Singapore’s infrastructure and public transport system are world class. The easiest way to get around is via the efficient MRT subway system. There are four lines and it runs until midnight from the centre to suburban areas. A couple of hundred traditional trishaws zip around tourist areas and are a fun way of getting from A to B.
Newcomers to Singapore are inevitably struck by its futuristic architecture. Indeed the buildings of the city centre and financial district are rather majestic. The hump-back whale-like Gardens by the Bay is one of the most impressive new buildings, both outside and in, where there are no supports; as part of a government plan to make Singapore greener, these enormous greenhouses are filled with horticulture and exhibitions about climate change.
Notable buildings also include the triple-towered Marina Bay Sounds – the huge platform atop it has clubs, restaurants, parks and the world's longest infinity pool – and the Esplanade: Theatres on the Bay, which resembles a gigantic durian fruit. Meanwhile, retro architecture lovers will enjoy the horseshoe-profiled Pearl Bank Apartments block and the brutalist OCBC Centre, both dating back to the 1970s.

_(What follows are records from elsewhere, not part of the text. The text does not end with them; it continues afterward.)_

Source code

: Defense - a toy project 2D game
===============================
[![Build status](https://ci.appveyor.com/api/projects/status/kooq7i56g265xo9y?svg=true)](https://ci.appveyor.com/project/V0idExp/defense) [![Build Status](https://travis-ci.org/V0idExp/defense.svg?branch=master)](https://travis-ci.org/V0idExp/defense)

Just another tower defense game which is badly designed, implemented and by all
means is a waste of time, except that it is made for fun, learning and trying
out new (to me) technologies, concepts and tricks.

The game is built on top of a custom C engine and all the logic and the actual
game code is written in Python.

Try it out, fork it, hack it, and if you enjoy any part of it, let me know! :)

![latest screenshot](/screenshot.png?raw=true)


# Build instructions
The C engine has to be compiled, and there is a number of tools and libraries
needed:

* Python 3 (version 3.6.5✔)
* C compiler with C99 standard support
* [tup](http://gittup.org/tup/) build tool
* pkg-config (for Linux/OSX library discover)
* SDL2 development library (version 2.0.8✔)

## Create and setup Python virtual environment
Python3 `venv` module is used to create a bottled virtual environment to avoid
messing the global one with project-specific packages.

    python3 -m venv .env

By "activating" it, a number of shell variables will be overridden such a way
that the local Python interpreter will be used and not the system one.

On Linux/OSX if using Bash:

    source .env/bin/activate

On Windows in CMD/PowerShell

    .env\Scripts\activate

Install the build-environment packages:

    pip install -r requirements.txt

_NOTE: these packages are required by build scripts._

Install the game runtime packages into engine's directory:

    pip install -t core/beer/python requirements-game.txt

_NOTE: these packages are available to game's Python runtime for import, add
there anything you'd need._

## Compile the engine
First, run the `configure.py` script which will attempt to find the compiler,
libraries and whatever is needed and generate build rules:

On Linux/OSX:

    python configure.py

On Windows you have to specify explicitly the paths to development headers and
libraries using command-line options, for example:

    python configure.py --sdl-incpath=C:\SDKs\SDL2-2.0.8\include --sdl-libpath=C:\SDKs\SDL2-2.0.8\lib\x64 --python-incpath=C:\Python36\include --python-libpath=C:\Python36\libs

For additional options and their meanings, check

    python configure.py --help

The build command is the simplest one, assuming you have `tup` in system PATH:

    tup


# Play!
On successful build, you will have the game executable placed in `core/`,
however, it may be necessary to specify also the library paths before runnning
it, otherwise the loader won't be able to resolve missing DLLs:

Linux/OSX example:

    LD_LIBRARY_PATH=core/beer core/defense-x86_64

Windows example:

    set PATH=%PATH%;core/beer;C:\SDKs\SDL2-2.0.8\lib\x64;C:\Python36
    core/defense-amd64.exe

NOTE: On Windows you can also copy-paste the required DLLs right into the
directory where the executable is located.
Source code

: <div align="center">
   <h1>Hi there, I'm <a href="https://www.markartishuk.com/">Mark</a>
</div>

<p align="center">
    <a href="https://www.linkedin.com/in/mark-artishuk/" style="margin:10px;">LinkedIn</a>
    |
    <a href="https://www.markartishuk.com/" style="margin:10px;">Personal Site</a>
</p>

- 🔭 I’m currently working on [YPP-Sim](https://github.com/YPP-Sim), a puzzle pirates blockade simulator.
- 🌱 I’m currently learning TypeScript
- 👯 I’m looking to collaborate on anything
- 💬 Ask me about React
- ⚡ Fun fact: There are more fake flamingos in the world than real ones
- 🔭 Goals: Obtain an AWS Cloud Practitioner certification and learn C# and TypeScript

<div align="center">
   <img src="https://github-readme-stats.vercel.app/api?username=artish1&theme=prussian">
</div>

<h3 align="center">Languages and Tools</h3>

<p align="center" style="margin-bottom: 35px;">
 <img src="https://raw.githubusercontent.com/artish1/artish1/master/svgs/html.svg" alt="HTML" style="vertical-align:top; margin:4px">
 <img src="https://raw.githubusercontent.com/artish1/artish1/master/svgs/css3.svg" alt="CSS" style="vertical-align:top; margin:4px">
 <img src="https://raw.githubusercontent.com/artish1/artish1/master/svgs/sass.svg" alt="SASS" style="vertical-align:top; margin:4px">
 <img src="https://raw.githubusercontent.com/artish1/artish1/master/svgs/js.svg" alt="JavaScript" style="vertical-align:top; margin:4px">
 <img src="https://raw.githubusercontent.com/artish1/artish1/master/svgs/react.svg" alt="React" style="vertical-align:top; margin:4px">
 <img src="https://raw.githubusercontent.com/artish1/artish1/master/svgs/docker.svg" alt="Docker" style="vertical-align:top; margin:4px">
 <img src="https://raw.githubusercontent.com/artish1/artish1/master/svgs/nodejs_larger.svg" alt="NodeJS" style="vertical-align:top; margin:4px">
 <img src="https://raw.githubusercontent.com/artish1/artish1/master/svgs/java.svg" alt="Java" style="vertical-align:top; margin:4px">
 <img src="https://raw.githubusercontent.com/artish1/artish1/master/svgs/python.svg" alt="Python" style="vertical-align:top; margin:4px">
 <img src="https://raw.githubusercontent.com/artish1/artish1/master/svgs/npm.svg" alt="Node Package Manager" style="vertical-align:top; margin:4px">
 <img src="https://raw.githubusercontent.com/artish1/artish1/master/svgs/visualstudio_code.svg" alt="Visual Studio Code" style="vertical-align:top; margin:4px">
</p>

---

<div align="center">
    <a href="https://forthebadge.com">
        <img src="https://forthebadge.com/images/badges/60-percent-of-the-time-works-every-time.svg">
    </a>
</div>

Although Singapore has seen a huge surge in modernity in recent years, parts of the colonial era remain. The tax-free port Sir Stamford Raffles established in the early 19th century has largely been papered over by new constructions, but some old buildings remain, not least that which houses the National Museum and the grand Raffles hotel itself. The previously seedy district around Bras Basah Road is also home to several art museums.

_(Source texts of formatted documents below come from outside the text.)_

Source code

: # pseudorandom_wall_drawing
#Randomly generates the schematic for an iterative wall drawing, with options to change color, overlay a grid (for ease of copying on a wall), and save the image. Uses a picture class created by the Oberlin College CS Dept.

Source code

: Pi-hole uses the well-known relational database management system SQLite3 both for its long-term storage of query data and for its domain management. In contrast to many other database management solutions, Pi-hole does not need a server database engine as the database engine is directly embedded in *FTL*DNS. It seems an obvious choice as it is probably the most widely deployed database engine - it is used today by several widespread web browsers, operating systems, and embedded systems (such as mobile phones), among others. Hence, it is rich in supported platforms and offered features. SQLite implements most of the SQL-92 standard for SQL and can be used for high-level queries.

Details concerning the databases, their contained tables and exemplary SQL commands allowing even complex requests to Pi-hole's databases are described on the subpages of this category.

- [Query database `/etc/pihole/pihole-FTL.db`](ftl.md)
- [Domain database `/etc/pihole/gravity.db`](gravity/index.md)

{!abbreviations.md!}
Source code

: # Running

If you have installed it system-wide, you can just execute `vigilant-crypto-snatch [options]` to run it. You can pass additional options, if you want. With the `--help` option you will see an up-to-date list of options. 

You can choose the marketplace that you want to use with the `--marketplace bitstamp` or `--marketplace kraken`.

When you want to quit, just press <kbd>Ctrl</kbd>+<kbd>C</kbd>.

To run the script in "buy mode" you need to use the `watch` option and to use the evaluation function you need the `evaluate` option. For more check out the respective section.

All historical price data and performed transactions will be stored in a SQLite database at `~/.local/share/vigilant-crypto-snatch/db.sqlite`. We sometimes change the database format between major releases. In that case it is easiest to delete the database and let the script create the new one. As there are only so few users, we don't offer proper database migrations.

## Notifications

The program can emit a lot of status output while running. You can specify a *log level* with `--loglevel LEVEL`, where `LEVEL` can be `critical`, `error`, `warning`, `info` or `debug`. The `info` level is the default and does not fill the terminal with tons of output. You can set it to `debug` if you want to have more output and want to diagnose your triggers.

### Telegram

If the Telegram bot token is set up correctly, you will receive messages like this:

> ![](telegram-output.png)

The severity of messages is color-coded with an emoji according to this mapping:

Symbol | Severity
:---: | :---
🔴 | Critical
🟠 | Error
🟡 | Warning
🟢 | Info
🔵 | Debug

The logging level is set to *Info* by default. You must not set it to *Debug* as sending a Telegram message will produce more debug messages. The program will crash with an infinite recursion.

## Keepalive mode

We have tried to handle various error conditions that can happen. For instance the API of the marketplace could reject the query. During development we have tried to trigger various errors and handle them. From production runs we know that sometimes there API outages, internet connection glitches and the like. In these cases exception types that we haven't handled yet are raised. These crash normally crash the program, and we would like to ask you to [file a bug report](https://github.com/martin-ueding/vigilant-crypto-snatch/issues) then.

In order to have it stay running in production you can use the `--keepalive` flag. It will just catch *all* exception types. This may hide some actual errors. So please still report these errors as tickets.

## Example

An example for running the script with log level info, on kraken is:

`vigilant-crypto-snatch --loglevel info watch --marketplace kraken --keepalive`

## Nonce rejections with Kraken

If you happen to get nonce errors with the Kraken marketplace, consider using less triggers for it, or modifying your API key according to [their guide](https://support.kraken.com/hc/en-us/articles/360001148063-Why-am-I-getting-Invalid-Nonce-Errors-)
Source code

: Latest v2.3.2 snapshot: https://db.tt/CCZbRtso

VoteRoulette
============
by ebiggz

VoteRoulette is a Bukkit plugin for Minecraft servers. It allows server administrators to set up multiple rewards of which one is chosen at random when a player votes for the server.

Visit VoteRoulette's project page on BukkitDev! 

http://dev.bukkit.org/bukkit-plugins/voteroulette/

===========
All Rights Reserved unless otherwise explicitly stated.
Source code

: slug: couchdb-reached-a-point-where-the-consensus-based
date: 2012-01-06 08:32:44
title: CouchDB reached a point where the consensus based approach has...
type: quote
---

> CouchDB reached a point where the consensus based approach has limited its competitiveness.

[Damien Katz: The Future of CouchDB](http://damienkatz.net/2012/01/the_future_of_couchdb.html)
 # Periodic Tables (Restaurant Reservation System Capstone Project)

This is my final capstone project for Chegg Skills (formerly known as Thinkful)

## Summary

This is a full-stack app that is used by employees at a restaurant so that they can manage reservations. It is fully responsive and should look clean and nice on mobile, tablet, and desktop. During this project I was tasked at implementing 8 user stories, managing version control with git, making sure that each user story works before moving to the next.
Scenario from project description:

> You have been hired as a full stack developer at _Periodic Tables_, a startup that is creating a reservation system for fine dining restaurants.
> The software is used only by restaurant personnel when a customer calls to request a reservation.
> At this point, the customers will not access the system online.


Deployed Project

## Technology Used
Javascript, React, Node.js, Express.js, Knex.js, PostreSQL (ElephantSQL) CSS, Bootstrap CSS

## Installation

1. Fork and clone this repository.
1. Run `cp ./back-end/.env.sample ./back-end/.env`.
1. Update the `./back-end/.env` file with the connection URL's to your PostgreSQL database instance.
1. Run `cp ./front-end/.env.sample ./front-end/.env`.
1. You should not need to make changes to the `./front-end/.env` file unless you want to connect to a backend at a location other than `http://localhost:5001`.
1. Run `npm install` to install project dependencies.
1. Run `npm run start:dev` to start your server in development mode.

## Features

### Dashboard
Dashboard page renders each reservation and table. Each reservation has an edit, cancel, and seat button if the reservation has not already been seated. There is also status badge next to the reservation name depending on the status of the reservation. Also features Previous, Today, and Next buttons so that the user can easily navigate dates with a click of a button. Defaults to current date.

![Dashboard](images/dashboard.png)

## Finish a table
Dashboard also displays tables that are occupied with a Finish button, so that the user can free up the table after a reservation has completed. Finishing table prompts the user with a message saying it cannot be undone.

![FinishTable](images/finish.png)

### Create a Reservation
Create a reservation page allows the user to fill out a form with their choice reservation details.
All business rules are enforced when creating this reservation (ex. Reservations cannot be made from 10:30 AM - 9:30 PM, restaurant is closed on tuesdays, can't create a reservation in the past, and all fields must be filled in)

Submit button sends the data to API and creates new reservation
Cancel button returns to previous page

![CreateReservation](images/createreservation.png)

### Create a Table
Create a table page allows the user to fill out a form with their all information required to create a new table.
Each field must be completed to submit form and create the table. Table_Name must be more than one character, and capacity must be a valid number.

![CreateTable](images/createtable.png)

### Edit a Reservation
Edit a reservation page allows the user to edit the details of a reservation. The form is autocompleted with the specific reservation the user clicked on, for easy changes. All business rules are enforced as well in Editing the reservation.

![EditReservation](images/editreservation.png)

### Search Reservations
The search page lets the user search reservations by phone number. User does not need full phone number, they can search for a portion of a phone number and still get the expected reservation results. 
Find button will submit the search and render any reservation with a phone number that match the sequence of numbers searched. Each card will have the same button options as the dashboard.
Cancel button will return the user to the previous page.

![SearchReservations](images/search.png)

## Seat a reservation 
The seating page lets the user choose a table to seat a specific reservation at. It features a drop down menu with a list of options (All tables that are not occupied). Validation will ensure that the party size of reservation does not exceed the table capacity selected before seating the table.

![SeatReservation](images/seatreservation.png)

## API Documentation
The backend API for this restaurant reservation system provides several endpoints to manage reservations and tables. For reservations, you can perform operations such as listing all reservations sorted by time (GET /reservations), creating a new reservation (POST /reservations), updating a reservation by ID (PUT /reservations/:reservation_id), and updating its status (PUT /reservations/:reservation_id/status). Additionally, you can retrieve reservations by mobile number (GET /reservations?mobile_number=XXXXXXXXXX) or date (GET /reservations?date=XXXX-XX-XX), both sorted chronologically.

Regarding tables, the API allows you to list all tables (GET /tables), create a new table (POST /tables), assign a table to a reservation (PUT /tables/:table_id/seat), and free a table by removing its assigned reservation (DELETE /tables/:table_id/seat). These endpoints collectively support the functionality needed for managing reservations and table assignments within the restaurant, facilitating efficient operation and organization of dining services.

Beyond the glittering modern architecture, what makes Singapore fascinating is its cultural mix. Home to ethnic Chinese, Malay and Indians, the communities have formed distinct neighbourhoods. Singapore's Chinatown dates back to the colonial era and features many temples and pagodas; hipsters have also moved in, opening cool restaurants, bookshops and bohemian cafes. East of the Singapore River, check out distinctive Little India, as it was named in the colonial era. The restaurants here are some of the best in Singapore, and there are plenty of interesting clothing and food shops and Hindu temples.
The cultural blend of Chinese, Malay and Indian, as well as to a smaller degree European, makes for an always-exciting dining experience in Singapore. Street food abounds in the city state, and the locals like it spicy, so beware. It's possible to eat pretty authentic Chinese or Indian food at dedicated restaurants, but perhaps the most interesting Singaporean cuisine is that which merges different influences. Chicken rice is thought of as the national dish, found everywhere from local joints to high-end restaurants. Also look out for crab in chilli sauce, fish-head curry and laksa, a broth of chicken or fish with coconut milk that combines Chinese and Malay elements.